Alors qu’il regardait la scène, une deuxième roquette partit du pont du bateau iranien. Elles étaient tirées sur une trajectoire parallèle au Constitution, assez loin pour générer à peine quelques vagues ressenties par le destroyer.

Thomas se tourna vers le capitaine. Le visage de Warren était devenu un peu plus pâle. “Monsieur…”

“Retournez à votre poste, Lieutenant Cohen,” dit Warren d’une voix tendue.

Un nœud d’effroi se forma dans l’estomac de Thomas. “Mais Monsieur, nous ne pouvons pas sérieusement…”

“Retournez à votre poste, Lieutenant,” répéta le capitaine en serrant les dents. Thomas s’exécuta, s’asseyant lentement sur son siège sans toutefois quitter Warren des yeux.

“Ça ne vient pas de l’amiral,” dit-il, comme s’il essayait de leur expliquait ce qu’il savait qu’il allait devoir faire. “Ni même du Chef des Opérations Navales. Ça émane du Secrétaire de la Défense. Est-ce que vous comprenez ? C’est un ordre direct dans l’intérêt de la sécurité nationale.”

Sans dire un mot de plus, Warren s’empara d’un téléphone rouge fixé au mur. “Ici le Capitaine Warren. Tirez les torpilles.” Il y eut un moment de silence, puis le capitaine répéta avec insistance, “Affirmatif. Tirez les torpilles.” Il raccrocha le téléphone, mais sa main resta posée dessus. “Que dieu nous vienne en aide,” murmura-t-il.

Thomas Cohen retint son souffle. Il comptait les secondes. Il venait d’atteindre le chiffre douze quand il entendit la voix de Gilbert, basse, haletante et presque solennelle dans la radio.

“Dieu tout puissant.”

Thomas se leva sans quitter son poste, mais juste pour avoir une vue partielle depuis la fenêtre. Ils n’entendirent aucune explosion à travers la vitre blindée de la cabine du pont, conçue pour supporter de puissants tirs balistiques. Ils ne sentirent aucune onde de choc, absorbée qu’elle fut par le vaste Golfe Persique. Mais il la vit. Il vit la boule de feu orange s’élever dans le ciel tandis que le navire CGRI était, comme il l’avait prédit, détruit en quelques secondes par une rafale de torpilles venant du destroyer américain.

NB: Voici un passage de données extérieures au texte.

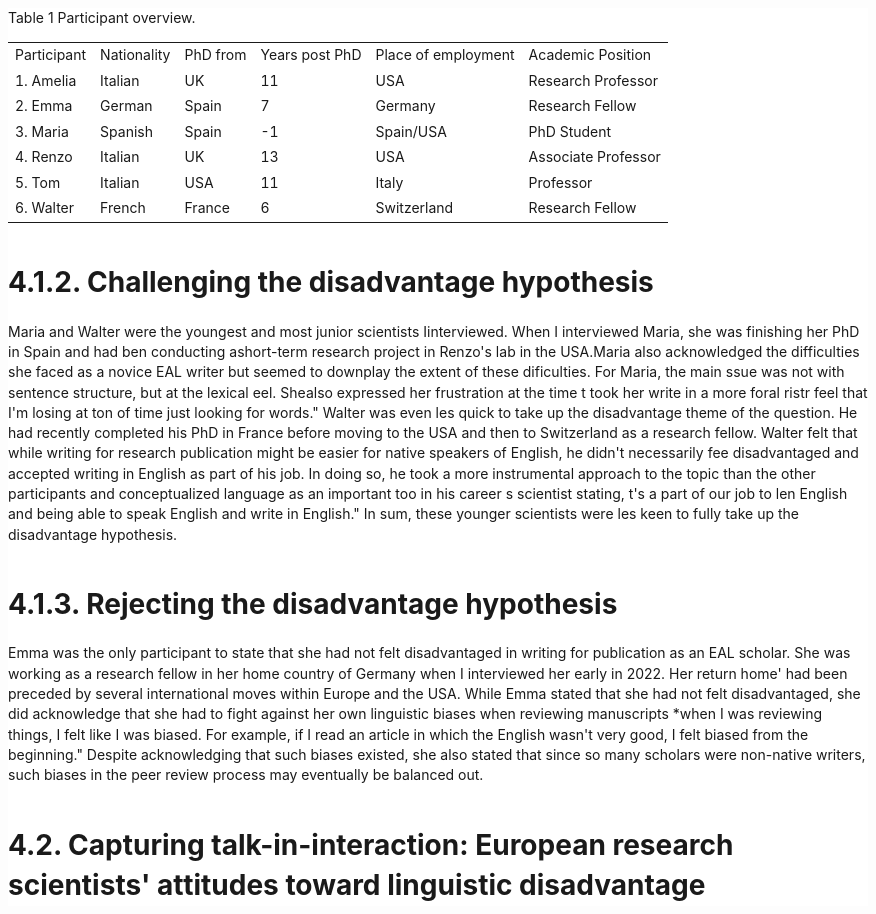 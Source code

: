 Table 1 Participant overview.   

<html><body><table><tr><td>Participant</td><td>Nationality</td><td>PhD from</td><td>Years post PhD</td><td>Place of employment</td><td>Academic Position</td></tr><tr><td>1. Amelia</td><td> Italian</td><td>UK</td><td>11</td><td>USA</td><td> Research Professor</td></tr><tr><td>2. Emma</td><td>German</td><td>Spain</td><td>7</td><td>Germany</td><td>Research Fellow</td></tr><tr><td>3. Maria</td><td> Spanish</td><td>Spain</td><td>-1</td><td> Spain/USA</td><td>PhD Student</td></tr><tr><td>4. Renzo</td><td> Italian</td><td>UK</td><td>13</td><td>USA</td><td>Associate Professor</td></tr><tr><td>5. Tom</td><td> Italian</td><td>USA</td><td>11</td><td>Italy</td><td>Professor</td></tr><tr><td>6. Walter</td><td>French</td><td>France</td><td>6</td><td>Switzerland</td><td>Research Fellow</td></tr></table></body></html>

# 4.1.2. Challenging the disadvantage hypothesis

Maria and Walter were the youngest and most junior scientists Iinterviewed. When I interviewed Maria, she was finishing her PhD in Spain and had ben conducting ashort-term research project in Renzo's lab in the USA.Maria also acknowledged the difficulties she faced as a novice EAL writer but seemed to downplay the extent of these dificulties. For Maria, the main ssue was not with sentence structure, but at the lexical eel. Shealso expressed her frustration at the time t took her  write in a more foral ristr feel that I'm losing at ton of time just looking for words." Walter was even les quick to take up the disadvantage theme of the question. He had recently completed his PhD in France before moving to the USA and then to Switzerland as a research fellow. Walter felt that while writing for research publication might be easier for native speakers of English, he didn't necessarily fee disadvantaged and accepted writing in English as part of his job. In doing so, he took a more instrumental approach to the topic than the other participants and conceptualized language as an important too in his career s  scientist stating, t's a part of our job to len English and being able to speak English and write in English." In sum, these younger scientists were les keen to fully take up the disadvantage hypothesis.

# 4.1.3. Rejecting the disadvantage hypothesis

Emma was the only participant to state that she had not felt disadvantaged in writing for publication as an EAL scholar. She was working as a research fellow in her home country of Germany when I interviewed her early in 2022. Her return home' had been preceded by several international moves within Europe and the USA. While Emma stated that she had not felt disadvantaged, she did acknowledge that she had to fight against her own linguistic biases when reviewing manuscripts \*when I was reviewing things, I felt like I was biased. For example, if I read an article in which the English wasn't very good, I felt biased from the beginning." Despite acknowledging that such biases existed, she also stated that since so many scholars were non-native writers, such biases in the peer review process may eventually be balanced out.

# 4.2. Capturing talk-in-interaction: European research scientists' attitudes toward linguistic disadvantage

La traînée verte disparut de son écran. “Cible détruite,” confirma-t-il d’une voix basse. Il n’avait aucune idée du nombre de personnes qui venaient d’être tuées. Vingt. Peut-être cinquante. Ou même une centaine.

Davis se leva aussi et regarda par la fenêtre. Alors que le feu orange se dissipait, le navire déchiré sombra rapidement dans les profondeurs du Golfe Persique. C’était peut-être dû à l’angle ou au reflet du soleil, mais il aurait juré voir ses yeux briller sous la menace des larmes.

“Cohen ?” dit-il à voix basse, presque dans un murmure. “Est-ce qu’on vient juste de déclencher la Troisième Guerre Mondiale ?”

Cinq minutes auparavant, la guerre était bien la dernière chose que le Lieutenant Thomas Cohen avait à l’esprit. Mais, à présent, il avait toutes les raisons de croire qu’il ne serait pas chez lui, à Pensacola, dans trois semaines.